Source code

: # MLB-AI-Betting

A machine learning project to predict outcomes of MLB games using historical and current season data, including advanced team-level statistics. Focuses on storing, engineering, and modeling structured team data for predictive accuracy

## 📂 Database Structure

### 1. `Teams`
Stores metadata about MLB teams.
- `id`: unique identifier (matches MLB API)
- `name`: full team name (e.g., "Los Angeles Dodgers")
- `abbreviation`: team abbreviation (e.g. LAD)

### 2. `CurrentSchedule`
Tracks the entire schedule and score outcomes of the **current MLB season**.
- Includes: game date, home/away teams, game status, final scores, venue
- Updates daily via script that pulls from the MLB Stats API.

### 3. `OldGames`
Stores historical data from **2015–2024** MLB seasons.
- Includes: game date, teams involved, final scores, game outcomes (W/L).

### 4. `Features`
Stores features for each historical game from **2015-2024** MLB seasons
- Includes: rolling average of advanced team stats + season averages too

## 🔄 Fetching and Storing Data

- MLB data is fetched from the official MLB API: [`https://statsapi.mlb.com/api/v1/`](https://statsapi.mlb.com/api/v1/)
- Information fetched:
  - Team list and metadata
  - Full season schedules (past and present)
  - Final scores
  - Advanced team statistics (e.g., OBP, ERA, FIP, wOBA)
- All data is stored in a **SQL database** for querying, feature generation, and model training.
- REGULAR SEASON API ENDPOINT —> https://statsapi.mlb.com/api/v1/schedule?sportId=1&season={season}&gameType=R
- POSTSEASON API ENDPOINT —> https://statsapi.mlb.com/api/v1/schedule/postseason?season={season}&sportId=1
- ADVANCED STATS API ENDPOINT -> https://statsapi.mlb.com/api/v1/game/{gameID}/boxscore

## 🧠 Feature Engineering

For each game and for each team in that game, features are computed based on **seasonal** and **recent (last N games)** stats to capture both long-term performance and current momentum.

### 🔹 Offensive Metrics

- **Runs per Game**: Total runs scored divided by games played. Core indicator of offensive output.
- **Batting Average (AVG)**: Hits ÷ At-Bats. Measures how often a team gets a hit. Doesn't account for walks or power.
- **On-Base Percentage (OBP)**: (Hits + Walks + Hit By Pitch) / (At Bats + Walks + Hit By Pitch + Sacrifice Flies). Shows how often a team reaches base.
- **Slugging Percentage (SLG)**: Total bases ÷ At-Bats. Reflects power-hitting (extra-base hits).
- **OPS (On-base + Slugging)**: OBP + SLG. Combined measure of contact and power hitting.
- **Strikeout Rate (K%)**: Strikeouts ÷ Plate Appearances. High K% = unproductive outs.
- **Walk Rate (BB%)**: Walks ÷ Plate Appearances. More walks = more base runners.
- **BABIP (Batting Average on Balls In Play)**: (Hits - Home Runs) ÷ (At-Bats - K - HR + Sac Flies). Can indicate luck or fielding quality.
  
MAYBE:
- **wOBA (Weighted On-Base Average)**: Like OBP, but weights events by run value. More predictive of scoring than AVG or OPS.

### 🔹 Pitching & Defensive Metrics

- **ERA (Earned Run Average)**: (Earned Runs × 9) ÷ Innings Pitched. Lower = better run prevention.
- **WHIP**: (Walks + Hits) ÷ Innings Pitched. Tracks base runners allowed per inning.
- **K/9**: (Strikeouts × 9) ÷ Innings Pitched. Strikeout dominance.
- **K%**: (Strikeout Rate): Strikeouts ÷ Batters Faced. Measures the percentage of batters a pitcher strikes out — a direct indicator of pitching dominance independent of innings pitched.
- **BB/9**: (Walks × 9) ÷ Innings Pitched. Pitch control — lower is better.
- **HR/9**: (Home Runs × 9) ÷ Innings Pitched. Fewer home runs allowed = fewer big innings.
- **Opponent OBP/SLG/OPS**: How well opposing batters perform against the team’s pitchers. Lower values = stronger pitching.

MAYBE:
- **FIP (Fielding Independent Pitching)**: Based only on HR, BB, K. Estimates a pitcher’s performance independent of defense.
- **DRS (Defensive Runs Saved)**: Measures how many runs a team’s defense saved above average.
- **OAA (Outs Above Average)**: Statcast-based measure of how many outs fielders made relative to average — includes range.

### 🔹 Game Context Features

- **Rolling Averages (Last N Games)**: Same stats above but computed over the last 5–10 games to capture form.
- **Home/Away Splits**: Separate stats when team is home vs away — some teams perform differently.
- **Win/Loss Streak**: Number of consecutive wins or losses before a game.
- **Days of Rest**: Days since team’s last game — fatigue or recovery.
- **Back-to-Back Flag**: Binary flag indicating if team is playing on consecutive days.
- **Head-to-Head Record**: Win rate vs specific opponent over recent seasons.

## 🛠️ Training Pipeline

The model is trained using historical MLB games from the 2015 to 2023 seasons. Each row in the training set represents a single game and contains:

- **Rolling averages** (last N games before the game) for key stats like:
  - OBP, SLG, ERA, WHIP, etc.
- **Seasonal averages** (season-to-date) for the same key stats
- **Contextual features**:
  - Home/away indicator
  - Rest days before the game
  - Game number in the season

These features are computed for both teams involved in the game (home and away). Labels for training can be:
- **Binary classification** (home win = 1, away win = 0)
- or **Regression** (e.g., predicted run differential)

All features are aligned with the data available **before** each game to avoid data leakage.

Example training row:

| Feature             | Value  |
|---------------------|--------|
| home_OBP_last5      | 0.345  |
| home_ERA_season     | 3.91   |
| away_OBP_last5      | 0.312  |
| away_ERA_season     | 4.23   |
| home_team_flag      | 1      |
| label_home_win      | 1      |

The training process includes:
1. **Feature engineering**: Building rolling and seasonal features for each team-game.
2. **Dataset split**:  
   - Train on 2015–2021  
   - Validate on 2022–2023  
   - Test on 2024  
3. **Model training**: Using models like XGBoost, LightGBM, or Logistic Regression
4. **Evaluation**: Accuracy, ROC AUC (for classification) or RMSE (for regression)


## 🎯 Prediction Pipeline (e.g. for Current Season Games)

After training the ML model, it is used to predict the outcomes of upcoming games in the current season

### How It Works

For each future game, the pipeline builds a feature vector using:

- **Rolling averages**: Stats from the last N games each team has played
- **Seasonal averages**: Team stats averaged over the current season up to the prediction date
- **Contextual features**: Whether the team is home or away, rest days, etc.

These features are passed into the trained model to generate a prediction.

-------

◆ **Exercise**: Using only the listing above, restate exactly the lines from the line containing "- **Batting Average" through the line containing "- **Rolling Averages (Last", both included.

◆ **Expected answer**:
- **Batting Average (AVG)**: Hits ÷ At-Bats. Measures how often a team gets a hit. Doesn't account for walks or power.
- **On-Base Percentage (OBP)**: (Hits + Walks + Hit By Pitch) / (At Bats + Walks + Hit By Pitch + Sacrifice Flies). Shows how often a team reaches base.
- **Slugging Percentage (SLG)**: Total bases ÷ At-Bats. Reflects power-hitting (extra-base hits).
- **OPS (On-base + Slugging)**: OBP + SLG. Combined measure of contact and power hitting.
- **Strikeout Rate (K%)**: Strikeouts ÷ Plate Appearances. High K% = unproductive outs.
- **Walk Rate (BB%)**: Walks ÷ Plate Appearances. More walks = more base runners.
- **BABIP (Batting Average on Balls In Play)**: (Hits - Home Runs) ÷ (At-Bats - K - HR + Sac Flies). Can indicate luck or fielding quality.
  
MAYBE:
- **wOBA (Weighted On-Base Average)**: Like OBP, but weights events by run value. More predictive of scoring than AVG or OPS.

### 🔹 Pitching & Defensive Metrics

- **ERA (Earned Run Average)**: (Earned Runs × 9) ÷ Innings Pitched. Lower = better run prevention.
- **WHIP**: (Walks + Hits) ÷ Innings Pitched. Tracks base runners allowed per inning.
- **K/9**: (Strikeouts × 9) ÷ Innings Pitched. Strikeout dominance.
- **K%**: (Strikeout Rate): Strikeouts ÷ Batters Faced. Measures the percentage of batters a pitcher strikes out — a direct indicator of pitching dominance independent of innings pitched.
- **BB/9**: (Walks × 9) ÷ Innings Pitched. Pitch control — lower is better.
- **HR/9**: (Home Runs × 9) ÷ Innings Pitched. Fewer home runs allowed = fewer big innings.
- **Opponent OBP/SLG/OPS**: How well opposing batters perform against the team’s pitchers. Lower values = stronger pitching.

MAYBE:
- **FIP (Fielding Independent Pitching)**: Based only on HR, BB, K. Estimates a pitcher’s performance independent of defense.
- **DRS (Defensive Runs Saved)**: Measures how many runs a team’s defense saved above average.
- **OAA (Outs Above Average)**: Statcast-based measure of how many outs fielders made relative to average — includes range.

### 🔹 Game Context Features

- **Rolling Averages (Last N Games)**: Same stats above but computed over the last 5–10 games to capture form.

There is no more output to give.